Open newhoggy opened 5 years ago
well, lets work it out and measure!
https://hackage.haskell.org/package/vector-0.12.0.1/docs/Data-Vector-Fusion-Stream-Monadic.html
write a mapAccumL for the Stream type, and then its super easy to have that be the internal implementation for the rest :)
(modulo a few subtleties, like i think you need to make sure your stream step function is non recursive, but that should be fine, plus theres some other stuff, but i'm here to help (and trick someone into learning stream fusion :) ) )

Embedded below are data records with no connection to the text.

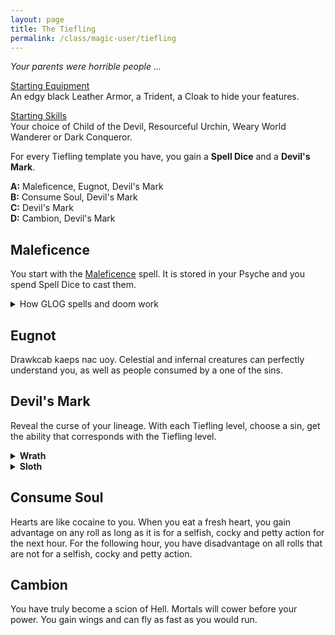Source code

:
 ```yaml
---
layout: page
title: The Tiefling
permalink: /class/magic-user/tiefling
---
```


_Your parents were horrible people ..._

<ins>Starting Equipment</ins><br>
An edgy black Leather Armor, a Trident, a Cloak to hide your features.

<ins>Starting Skills</ins><br>
Your choice of Child of the Devil, Resourceful Urchin, Weary World Wanderer or Dark Conqueror.

For every Tiefling template you have, you gain a **Spell Dice** and a **Devil's Mark**.

**A:** Maleficence, Eugnot, Devil's Mark<br>
**B:** Consume Soul, Devil's Mark<br>
**C:** Devil's Mark<br>
**D:** Cambion, Devil's Mark<br>

## Maleficence
You start with the [Maleficence](/2020/11/13/maleficence/) spell. It is stored in your Psyche and you spend Spell Dice to cast them.

<details markdown="1">
<summary>How GLOG spells and doom work</summary>
<ins>Spell Dice (SD)</ins><br>
You get 1 per Tiefling template. They are D6s.

Whenever you cast a spell, you choose how many SD to invest into it. The result of the spell depends on the number of [dice] and their [sum].

If a SD rolls a 1, 2 or 3, you don’t lose it. Otherwise, you lose it until you get a night of sleep. You can’t cast without SD.

Every time you roll doubles you get closer to *Catastrophe*.

<ins>Catastrophe</ins><br>
Every time you roll doubles you gain 1 *Doom Point*. Every time you gain a _Doom Point_, roll a D20. If you roll equal to or below your doom score, you trigger a [catastrophe](/list/spell-catastrophe).
</details>

## Eugnot
Drawkcab kaeps nac uoy. Celestial and infernal creatures can perfectly understand you, as well as people consumed by a one of the sins.

## Devil's Mark
Reveal the curse of your lineage. With each Tiefling level, choose a sin, get the ability that corresponds with the Tiefling level.

<details markdown="1">
<summary><b>Wrath</b></summary>
<b>A.</b> _<u>Born of a remorseless murderer</u>._ <br> Twisted goat horns grow from your forehead. Your spell dice are D8s when you cast Maleficence.<br>
<b>B.</b> _<u>Baptised in the blood of 6 innocents</u>._ <br> Blood constantly drips from your clawed hands. You know the [Red Hands of Wrath](/2020/11/12/red-hands-of-wrath/) spell.<br>
<b>C.</b> _<u>Destined for genocide</u>._ <br> Your eyes become pure flames of hatred. You know the [Detonate Corpse](/2020/11/13/detonate-corpse/) spell.<br>
<b>D.</b> _<u>Scion of the General of Hell</u>._ <br> Your flesh shrinks over your face, revealing your skull. You can see in a room which creature (including yourself and your friends) has the least amount of HP. You inflict maximum damage against it.
</details>

<details markdown="1">
<summary><b>Sloth</b></summary>
A. _<u>Survivor of neglect</u>._ <br> Your skin is blue. You know the [Indolence](/2020/11/13/indolence/) spell.<br>
B. _<u>Salvaged from a trash pile</u>._ <br> Your skin is blue. Whenever an ally dies within sight of you, you recover all HP and Spell Dice.<br>
C. _<u>Raised by the hundred resentful slaves of your parents</u>._ <br> Your skin is blue. Whenever an ally dies within sight of you, you recover all HP and Spell Dice.<br>

</details>

## Consume Soul
Hearts are like cocaine to you. When you eat a fresh heart, you gain advantage on any roll as long as it is for a selfish, cocky and petty action for the next hour. For the following hour, you have disadvantage on all rolls that are not for  a selfish, cocky and petty action.

## Cambion
You have truly become a scion of Hell. Mortals will cower before your power. You gain wings and can fly as fast as you would run.
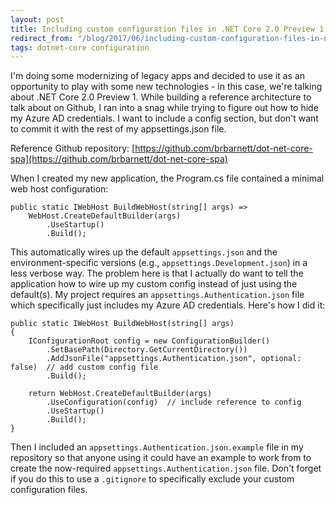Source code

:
 ```yaml
---
layout: post
title: Including custom configuration files in .NET Core 2.0 Preview 1
redirect_from: "/blog/2017/06/including-custom-configuration-files-in-net-core-20-preview-1/"
tags: dotnet-core configuration
---
```


I'm doing some modernizing of legacy apps and decided to use it as an opportunity to play with some new technologies - in this case, we're talking about .NET Core 2.0 Preview 1. While building a reference architecture to talk about on Github, I ran into a snag while trying to figure out how to hide my Azure AD credentials. I want to include a config section, but don't want to commit it with the rest of my appsettings.json file.

Reference Github repository: [https://github.com/brbarnett/dot-net-core-spa](https://github.com/brbarnett/dot-net-core-spa)

When I created my new application, the Program.cs file contained a minimal web host configuration:

```
public static IWebHost BuildWebHost(string[] args) =>
    WebHost.CreateDefaultBuilder(args)
        .UseStartup()
        .Build();
```

This automatically wires up the default `appsettings.json` and the environment-specific versions (e.g., `appsettings.Development.json`) in a less verbose way. The problem here is that I actually do want to tell the application how to wire up my custom config instead of just using the default(s). My project requires an `appsettings.Authentication.json` file which specifically just includes my Azure AD credentials. Here's how I did it:

```
public static IWebHost BuildWebHost(string[] args)
{
    IConfigurationRoot config = new ConfigurationBuilder()
        .SetBasePath(Directory.GetCurrentDirectory())
        .AddJsonFile("appsettings.Authentication.json", optional: false)  // add custom config file
        .Build();

    return WebHost.CreateDefaultBuilder(args)
        .UseConfiguration(config)  // include reference to config
        .UseStartup()
        .Build();
}
```

Then I included an `appsettings.Authentication.json.example` file in my repository so that anyone using it could have an example to work from to create the now-required `appsettings.Authentication.json` file. Don't forget if you do this to use a `.gitignore` to specifically exclude your custom configuration files.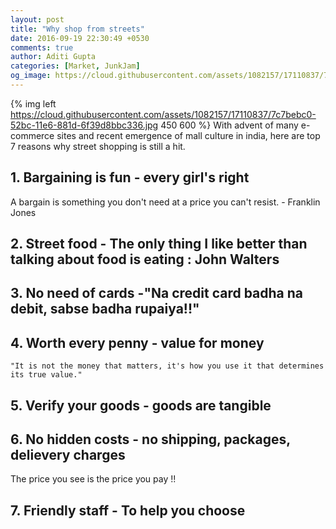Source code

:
 ```yaml
---
layout: post
title: "Why shop from streets"
date: 2016-09-19 22:30:49 +0530
comments: true
author: Aditi Gupta
categories: [Market, JunkJam]
og_image: https://cloud.githubusercontent.com/assets/1082157/17110837/7c7bebc0-52bc-11e6-881d-6f39d8bbc336.jpg
---
```

{% img left https://cloud.githubusercontent.com/assets/1082157/17110837/7c7bebc0-52bc-11e6-881d-6f39d8bbc336.jpg 450 600 %}
With advent of many e-commerce sites and recent emergence of mall culture in india, here are top 7 reasons why street shopping is still a hit.
<!-- more -->


## 1. Bargaining is fun - every girl's right
A bargain is something you don't need at a price you can't resist. - Franklin Jones

## 2. Street food - The only thing I like better than talking about food is eating : John Walters

## 3. No need of cards -"Na credit card badha na debit, sabse badha rupaiya!!"

## 4. Worth every penny - value for money
	"It is not the money that matters, it's how you use it that determines its true value."

## 5. Verify your goods - goods are tangible

## 6. No hidden costs - no shipping, packages, delievery charges
The price you see is the price you pay !!

## 7. Friendly staff - To help you choose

I've updated my PR with an implementation of mapAccumL
for streams. I couldn't see how I could do it without StateT
. As soon as I use StateT
, I pay a hefty 30x
performance penalty.
See https://github.com/haskell-works/hw-prim/pull/38
Specifically these benchmark results where mapAccumLFusable
is my unsuccessful attempt.
$ ./project.sh bench
$ ./project.sh bench
hw-prim-0.6.2.19: benchmarks
Running 1 benchmarks...
Benchmark bench: RUNNING...
benchmarking medium.csv/mapAccumL for DVS.Vector Word64
time 2.084 ms (2.042 ms .. 2.149 ms)
0.997 R² (0.994 R² .. 0.999 R²)
mean 2.133 ms (2.113 ms .. 2.160 ms)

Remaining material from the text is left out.